■ Work required:
Please write out exactly the lines of the data below from the line holding "## Testing Strategy" through the line holding "- Test de mise à jour avec recalcul", and leave out the rest.

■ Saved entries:
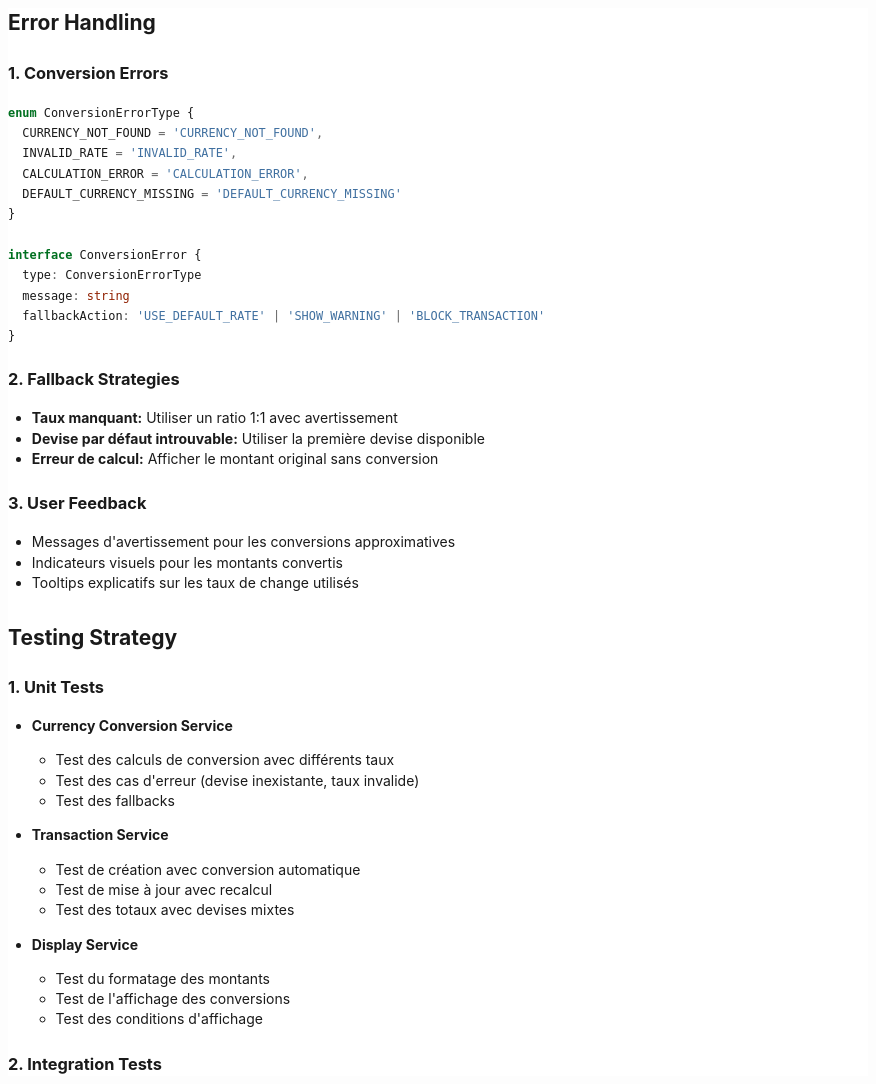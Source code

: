 ## Error Handling

### 1. Conversion Errors

```typescript
enum ConversionErrorType {
  CURRENCY_NOT_FOUND = 'CURRENCY_NOT_FOUND',
  INVALID_RATE = 'INVALID_RATE',
  CALCULATION_ERROR = 'CALCULATION_ERROR',
  DEFAULT_CURRENCY_MISSING = 'DEFAULT_CURRENCY_MISSING'
}

interface ConversionError {
  type: ConversionErrorType
  message: string
  fallbackAction: 'USE_DEFAULT_RATE' | 'SHOW_WARNING' | 'BLOCK_TRANSACTION'
}
```

### 2. Fallback Strategies

- **Taux manquant:** Utiliser un ratio 1:1 avec avertissement
- **Devise par défaut introuvable:** Utiliser la première devise disponible
- **Erreur de calcul:** Afficher le montant original sans conversion

### 3. User Feedback

- Messages d'avertissement pour les conversions approximatives
- Indicateurs visuels pour les montants convertis
- Tooltips explicatifs sur les taux de change utilisés

## Testing Strategy

### 1. Unit Tests

- **Currency Conversion Service**
  - Test des calculs de conversion avec différents taux
  - Test des cas d'erreur (devise inexistante, taux invalide)
  - Test des fallbacks

- **Transaction Service**
  - Test de création avec conversion automatique
  - Test de mise à jour avec recalcul
  - Test des totaux avec devises mixtes

- **Display Service**
  - Test du formatage des montants
  - Test de l'affichage des conversions
  - Test des conditions d'affichage

### 2. Integration Tests
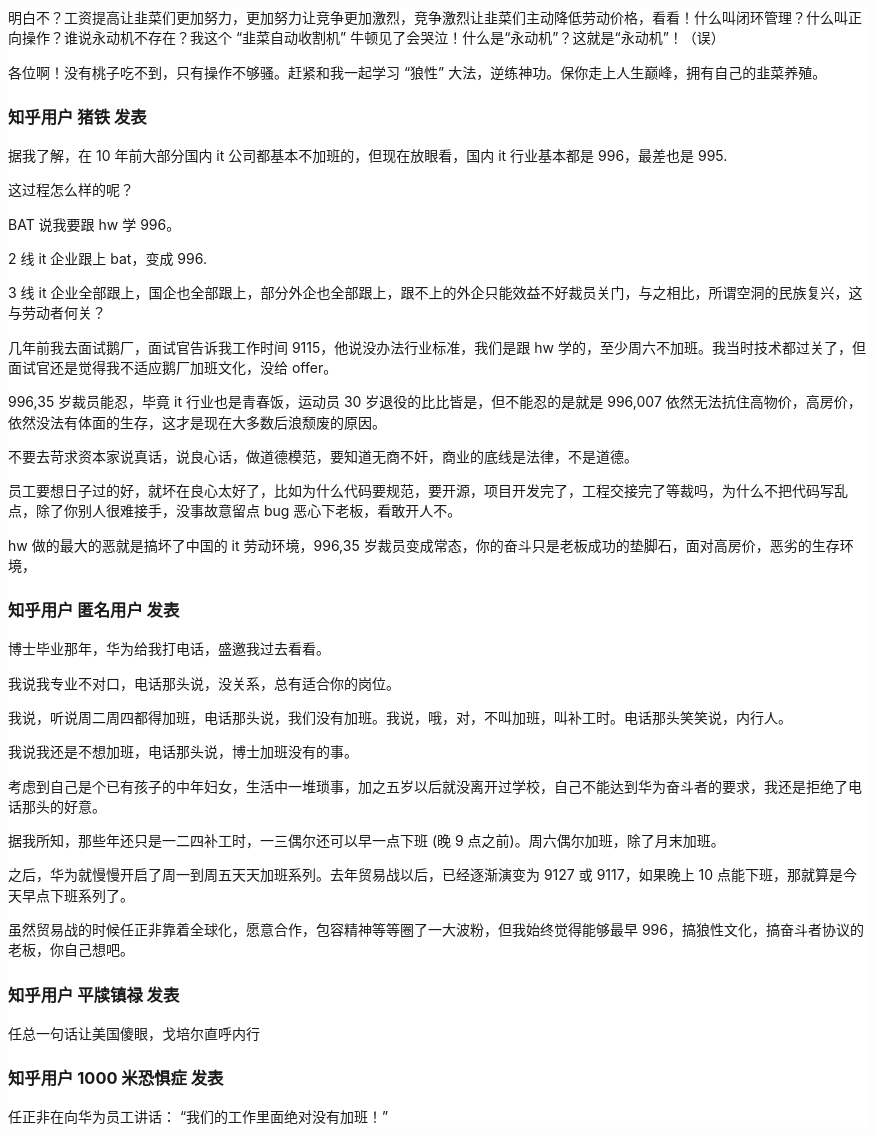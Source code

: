 明白不？工资提高让韭菜们更加努力，更加努力让竞争更加激烈，竞争激烈让韭菜们主动降低劳动价格，看看！什么叫闭环管理？什么叫正向操作？谁说永动机不存在？我这个 “韭菜自动收割机” 牛顿见了会哭泣！什么是“永动机”？这就是“永动机”！（误）

各位啊！没有桃子吃不到，只有操作不够骚。赶紧和我一起学习 “狼性” 大法，逆练神功。保你走上人生巅峰，拥有自己的韭菜养殖。
    
    
    
    
### 知乎用户 猪铁 发表
    
据我了解，在 10 年前大部分国内 it 公司都基本不加班的，但现在放眼看，国内 it 行业基本都是 996，最差也是 995.

这过程怎么样的呢？

BAT 说我要跟 hw 学 996。

2 线 it 企业跟上 bat，变成 996.

3 线 it 企业全部跟上，国企也全部跟上，部分外企也全部跟上，跟不上的外企只能效益不好裁员关门，与之相比，所谓空洞的民族复兴，这与劳动者何关？

几年前我去面试鹅厂，面试官告诉我工作时间 9115，他说没办法行业标准，我们是跟 hw 学的，至少周六不加班。我当时技术都过关了，但面试官还是觉得我不适应鹅厂加班文化，没给 offer。

996,35 岁裁员能忍，毕竟 it 行业也是青春饭，运动员 30 岁退役的比比皆是，但不能忍的是就是 996,007 依然无法抗住高物价，高房价，依然没法有体面的生存，这才是现在大多数后浪颓废的原因。

不要去苛求资本家说真话，说良心话，做道德模范，要知道无商不奸，商业的底线是法律，不是道德。

员工要想日子过的好，就坏在良心太好了，比如为什么代码要规范，要开源，项目开发完了，工程交接完了等裁吗，为什么不把代码写乱点，除了你别人很难接手，没事故意留点 bug 恶心下老板，看敢开人不。

hw 做的最大的恶就是搞坏了中国的 it 劳动环境，996,35 岁裁员变成常态，你的奋斗只是老板成功的垫脚石，面对高房价，恶劣的生存环境，
    
    
    
    
### 知乎用户 匿名用户 发表
    
博士毕业那年，华为给我打电话，盛邀我过去看看。

我说我专业不对口，电话那头说，没关系，总有适合你的岗位。

我说，听说周二周四都得加班，电话那头说，我们没有加班。我说，哦，对，不叫加班，叫补工时。电话那头笑笑说，内行人。

我说我还是不想加班，电话那头说，博士加班没有的事。

考虑到自己是个已有孩子的中年妇女，生活中一堆琐事，加之五岁以后就没离开过学校，自己不能达到华为奋斗者的要求，我还是拒绝了电话那头的好意。

据我所知，那些年还只是一二四补工时，一三偶尔还可以早一点下班 (晚 9 点之前)。周六偶尔加班，除了月末加班。

之后，华为就慢慢开启了周一到周五天天加班系列。去年贸易战以后，已经逐渐演变为 9127 或 9117，如果晚上 10 点能下班，那就算是今天早点下班系列了。

虽然贸易战的时候任正非靠着全球化，愿意合作，包容精神等等圈了一大波粉，但我始终觉得能够最早 996，搞狼性文化，搞奋斗者协议的老板，你自己想吧。
    
    
    
    
### 知乎用户 平牍镇禄 发表
    
任总一句话让美国傻眼，戈培尔直呼内行
    
    
    
    
### 知乎用户  1000 米恐惧症 发表
    
任正非在向华为员工讲话： “我们的工作里面绝对没有加班！”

■ Task answer:
## Testing Strategy

### 1. Unit Tests

- **Currency Conversion Service**
  - Test des calculs de conversion avec différents taux
  - Test des cas d'erreur (devise inexistante, taux invalide)
  - Test des fallbacks

- **Transaction Service**
  - Test de création avec conversion automatique
  - Test de mise à jour avec recalcul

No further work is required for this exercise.